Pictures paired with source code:
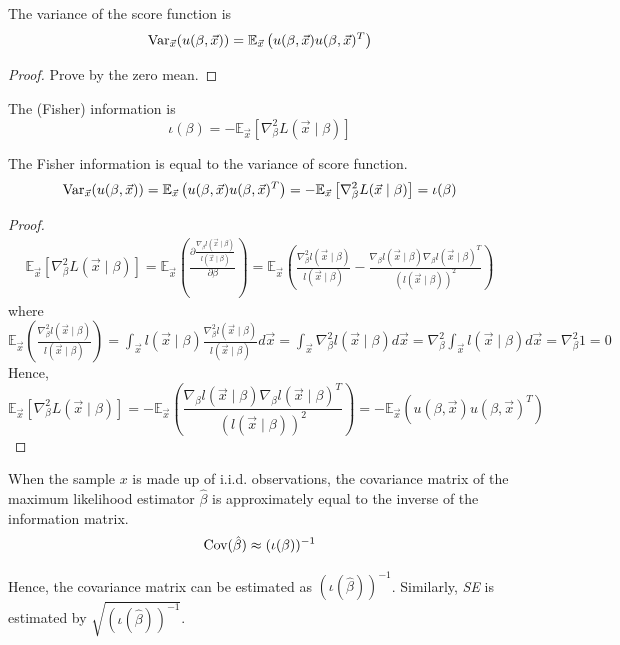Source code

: \documentclass[11pt]{elegantbook}
\begin{document}
\begin{lemma}
    The variance of the score function is $$\textnormal{Var}_{\vec{x}}(u(\beta, \vec{x}))= \mathbb{E}_{\vec{x}}\left(u(\beta, \vec{x})u(\beta, \vec{x})^T\right)$$
\end{lemma}
\begin{proof}
    Prove by the zero mean.
\end{proof}

\begin{definition}
    The (Fisher) information is $$\iota(\beta)=-\mathbb{E}_{\vec{x}}\left[\nabla^2_\beta L(\vec{x}\mid\beta)\right]$$
\end{definition}
\begin{lemma}
    The Fisher information is equal to the variance of score function.
    $$\textnormal{Var}_{\vec{x}}(u(\beta, \vec{x}))=\mathbb{E}_{\vec{x}}\left(u(\beta,\vec{x})u(\beta,\vec{x})^T\right)=-\mathbb{E}_{\vec{x}}\left[\nabla^2_\beta L(\vec{x}\mid\beta)\right]=\iota(\beta)$$
\end{lemma}
\begin{proof}
    \begin{equation}
        \begin{aligned}
            \mathbb{E}_{\vec{x}}\left[\nabla^2_\beta L(\vec{x}\mid\beta)\right]=\mathbb{E}_{\vec{x}}\left(\frac{\partial \frac{\nabla_{\beta} l(\vec{x}\mid \beta)}{l(\vec{x}\mid \beta)}}{\partial \beta}\right)=\mathbb{E}_{\vec{x}}\left(\frac{\nabla^2_{\beta} l(\vec{x}\mid \beta)}{l(\vec{x}\mid \beta)}-\frac{\nabla_{\beta} l(\vec{x}\mid \beta)\nabla_{\beta} l(\vec{x}\mid \beta)^T}{(l(\vec{x}\mid \beta))^2} \right)
        \end{aligned}
        \nonumber
    \end{equation}
    where $\mathbb{E}_{\vec{x}}\left(\frac{\nabla^2_{\beta} l(\vec{x}\mid \beta)}{l(\vec{x}\mid \beta)}\right)=\int_{\vec{x}}l(\vec{x}\mid \beta)\frac{\nabla^2_{\beta} l(\vec{x}\mid \beta)}{l(\vec{x}\mid \beta)}d \vec{x}=\int_{\vec{x}}\nabla^2_{\beta} l(\vec{x}\mid \beta)d \vec{x}=\nabla^2_{\beta}\int_{\vec{x}} l(\vec{x}\mid \beta)d \vec{x}=\nabla^2_{\beta} 1=0$
    Hence, $$\mathbb{E}_{\vec{x}}\left[\nabla^2_\beta L(\vec{x}\mid\beta)\right]=-\mathbb{E}_{\vec{x}}\left(\frac{\nabla_{\beta} l(\vec{x}\mid \beta)\nabla_{\beta} l(\vec{x}\mid \beta)^T}{(l(\vec{x}\mid \beta))^2} \right)=-\mathbb{E}_{\vec{x}}\left(u(\beta,\vec{x})u(\beta,\vec{x})^T\right)$$
\end{proof}

\begin{proposition}
    When the sample $x$ is made up of i.i.d. observations, the covariance matrix of the maximum likelihood estimator $\hat{\beta}$ is approximately equal to the inverse of the information matrix. $$\textnormal{Cov}(\hat{\beta})\approx(\iota(\beta))^{-1}$$
\end{proposition}
Hence, the covariance matrix can be estimated as $(\iota(\hat{\beta}))^{-1}$. Similarly, \textit{SE} is estimated by $\sqrt{(\iota(\hat{\beta}))^{-1}}$.
\end{document}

* **DIRECTIONS FOR THIS TASK**: Each entry, word for word, belongs in your answer; each picture does not.

* **TASK RESPONSE**:
Source code

: \documentclass[11pt]{elegantbook}
\begin{document}
\begin{lemma}
    The variance of the score function is $$\textnormal{Var}_{\vec{x}}(u(\beta, \vec{x}))= \mathbb{E}_{\vec{x}}\left(u(\beta, \vec{x})u(\beta, \vec{x})^T\right)$$
\end{lemma}
\begin{proof}
    Prove by the zero mean.
\end{proof}

\begin{definition}
    The (Fisher) information is $$\iota(\beta)=-\mathbb{E}_{\vec{x}}\left[\nabla^2_\beta L(\vec{x}\mid\beta)\right]$$
\end{definition}
\begin{lemma}
    The Fisher information is equal to the variance of score function.
    $$\textnormal{Var}_{\vec{x}}(u(\beta, \vec{x}))=\mathbb{E}_{\vec{x}}\left(u(\beta,\vec{x})u(\beta,\vec{x})^T\right)=-\mathbb{E}_{\vec{x}}\left[\nabla^2_\beta L(\vec{x}\mid\beta)\right]=\iota(\beta)$$
\end{lemma}
\begin{proof}
    \begin{equation}
        \begin{aligned}
            \mathbb{E}_{\vec{x}}\left[\nabla^2_\beta L(\vec{x}\mid\beta)\right]=\mathbb{E}_{\vec{x}}\left(\frac{\partial \frac{\nabla_{\beta} l(\vec{x}\mid \beta)}{l(\vec{x}\mid \beta)}}{\partial \beta}\right)=\mathbb{E}_{\vec{x}}\left(\frac{\nabla^2_{\beta} l(\vec{x}\mid \beta)}{l(\vec{x}\mid \beta)}-\frac{\nabla_{\beta} l(\vec{x}\mid \beta)\nabla_{\beta} l(\vec{x}\mid \beta)^T}{(l(\vec{x}\mid \beta))^2} \right)
        \end{aligned}
        \nonumber
    \end{equation}
    where $\mathbb{E}_{\vec{x}}\left(\frac{\nabla^2_{\beta} l(\vec{x}\mid \beta)}{l(\vec{x}\mid \beta)}\right)=\int_{\vec{x}}l(\vec{x}\mid \beta)\frac{\nabla^2_{\beta} l(\vec{x}\mid \beta)}{l(\vec{x}\mid \beta)}d \vec{x}=\int_{\vec{x}}\nabla^2_{\beta} l(\vec{x}\mid \beta)d \vec{x}=\nabla^2_{\beta}\int_{\vec{x}} l(\vec{x}\mid \beta)d \vec{x}=\nabla^2_{\beta} 1=0$
    Hence, $$\mathbb{E}_{\vec{x}}\left[\nabla^2_\beta L(\vec{x}\mid\beta)\right]=-\mathbb{E}_{\vec{x}}\left(\frac{\nabla_{\beta} l(\vec{x}\mid \beta)\nabla_{\beta} l(\vec{x}\mid \beta)^T}{(l(\vec{x}\mid \beta))^2} \right)=-\mathbb{E}_{\vec{x}}\left(u(\beta,\vec{x})u(\beta,\vec{x})^T\right)$$
\end{proof}

\begin{proposition}
    When the sample $x$ is made up of i.i.d. observations, the covariance matrix of the maximum likelihood estimator $\hat{\beta}$ is approximately equal to the inverse of the information matrix. $$\textnormal{Cov}(\hat{\beta})\approx(\iota(\beta))^{-1}$$
\end{proposition}
Hence, the covariance matrix can be estimated as $(\iota(\hat{\beta}))^{-1}$. Similarly, \textit{SE} is estimated by $\sqrt{(\iota(\hat{\beta}))^{-1}}$.
\end{document}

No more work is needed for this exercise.